Aim of the exercise:
Would you write out the records below exactly as given?

Data to use:

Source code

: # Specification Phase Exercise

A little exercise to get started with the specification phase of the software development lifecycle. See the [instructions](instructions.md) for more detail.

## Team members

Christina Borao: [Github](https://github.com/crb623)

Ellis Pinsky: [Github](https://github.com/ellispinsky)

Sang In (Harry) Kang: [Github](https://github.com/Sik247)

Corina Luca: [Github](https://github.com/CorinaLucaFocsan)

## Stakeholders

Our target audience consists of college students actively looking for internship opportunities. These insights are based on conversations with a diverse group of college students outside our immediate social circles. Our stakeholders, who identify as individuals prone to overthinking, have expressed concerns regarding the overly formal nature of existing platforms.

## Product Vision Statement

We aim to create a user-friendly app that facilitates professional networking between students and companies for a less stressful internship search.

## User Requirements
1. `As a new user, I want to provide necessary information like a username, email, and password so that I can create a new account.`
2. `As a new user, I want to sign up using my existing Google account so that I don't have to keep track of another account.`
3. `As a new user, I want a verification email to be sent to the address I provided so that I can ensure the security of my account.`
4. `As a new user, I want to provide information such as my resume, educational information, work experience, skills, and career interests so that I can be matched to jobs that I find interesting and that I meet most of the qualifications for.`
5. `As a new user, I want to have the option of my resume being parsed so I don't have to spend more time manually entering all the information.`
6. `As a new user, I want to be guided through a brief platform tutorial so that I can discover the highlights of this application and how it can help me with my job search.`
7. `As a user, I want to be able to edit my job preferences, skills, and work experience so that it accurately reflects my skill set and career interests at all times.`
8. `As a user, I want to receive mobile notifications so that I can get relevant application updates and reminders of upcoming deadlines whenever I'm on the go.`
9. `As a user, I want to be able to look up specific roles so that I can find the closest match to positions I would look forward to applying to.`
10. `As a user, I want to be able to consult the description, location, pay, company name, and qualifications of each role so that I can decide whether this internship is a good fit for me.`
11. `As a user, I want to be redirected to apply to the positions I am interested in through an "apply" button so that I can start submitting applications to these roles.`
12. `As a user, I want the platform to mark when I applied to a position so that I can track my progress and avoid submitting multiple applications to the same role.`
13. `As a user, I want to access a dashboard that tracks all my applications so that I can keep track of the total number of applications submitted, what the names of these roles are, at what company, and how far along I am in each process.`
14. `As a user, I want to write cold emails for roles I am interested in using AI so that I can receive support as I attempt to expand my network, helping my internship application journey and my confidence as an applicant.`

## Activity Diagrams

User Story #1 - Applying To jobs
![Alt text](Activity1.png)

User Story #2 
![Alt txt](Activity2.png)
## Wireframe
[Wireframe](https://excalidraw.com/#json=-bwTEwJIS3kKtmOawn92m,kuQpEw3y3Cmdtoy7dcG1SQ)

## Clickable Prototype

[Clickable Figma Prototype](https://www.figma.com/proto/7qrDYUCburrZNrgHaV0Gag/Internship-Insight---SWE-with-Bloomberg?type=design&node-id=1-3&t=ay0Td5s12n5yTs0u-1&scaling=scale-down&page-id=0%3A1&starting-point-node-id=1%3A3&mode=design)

Written reply:
Source code

: # Specification Phase Exercise

A little exercise to get started with the specification phase of the software development lifecycle. See the [instructions](instructions.md) for more detail.

## Team members

Christina Borao: [Github](https://github.com/crb623)

Ellis Pinsky: [Github](https://github.com/ellispinsky)

Sang In (Harry) Kang: [Github](https://github.com/Sik247)

Corina Luca: [Github](https://github.com/CorinaLucaFocsan)

## Stakeholders

Our target audience consists of college students actively looking for internship opportunities. These insights are based on conversations with a diverse group of college students outside our immediate social circles. Our stakeholders, who identify as individuals prone to overthinking, have expressed concerns regarding the overly formal nature of existing platforms.

## Product Vision Statement

We aim to create a user-friendly app that facilitates professional networking between students and companies for a less stressful internship search.

## User Requirements
1. `As a new user, I want to provide necessary information like a username, email, and password so that I can create a new account.`
2. `As a new user, I want to sign up using my existing Google account so that I don't have to keep track of another account.`
3. `As a new user, I want a verification email to be sent to the address I provided so that I can ensure the security of my account.`
4. `As a new user, I want to provide information such as my resume, educational information, work experience, skills, and career interests so that I can be matched to jobs that I find interesting and that I meet most of the qualifications for.`
5. `As a new user, I want to have the option of my resume being parsed so I don't have to spend more time manually entering all the information.`
6. `As a new user, I want to be guided through a brief platform tutorial so that I can discover the highlights of this application and how it can help me with my job search.`
7. `As a user, I want to be able to edit my job preferences, skills, and work experience so that it accurately reflects my skill set and career interests at all times.`
8. `As a user, I want to receive mobile notifications so that I can get relevant application updates and reminders of upcoming deadlines whenever I'm on the go.`
9. `As a user, I want to be able to look up specific roles so that I can find the closest match to positions I would look forward to applying to.`
10. `As a user, I want to be able to consult the description, location, pay, company name, and qualifications of each role so that I can decide whether this internship is a good fit for me.`
11. `As a user, I want to be redirected to apply to the positions I am interested in through an "apply" button so that I can start submitting applications to these roles.`
12. `As a user, I want the platform to mark when I applied to a position so that I can track my progress and avoid submitting multiple applications to the same role.`
13. `As a user, I want to access a dashboard that tracks all my applications so that I can keep track of the total number of applications submitted, what the names of these roles are, at what company, and how far along I am in each process.`
14. `As a user, I want to write cold emails for roles I am interested in using AI so that I can receive support as I attempt to expand my network, helping my internship application journey and my confidence as an applicant.`

## Activity Diagrams

User Story #1 - Applying To jobs
![Alt text](Activity1.png)

User Story #2 
![Alt txt](Activity2.png)
## Wireframe
[Wireframe](https://excalidraw.com/#json=-bwTEwJIS3kKtmOawn92m,kuQpEw3y3Cmdtoy7dcG1SQ)

## Clickable Prototype

[Clickable Figma Prototype](https://www.figma.com/proto/7qrDYUCburrZNrgHaV0Gag/Internship-Insight---SWE-with-Bloomberg?type=design&node-id=1-3&t=ay0Td5s12n5yTs0u-1&scaling=scale-down&page-id=0%3A1&starting-point-node-id=1%3A3&mode=design)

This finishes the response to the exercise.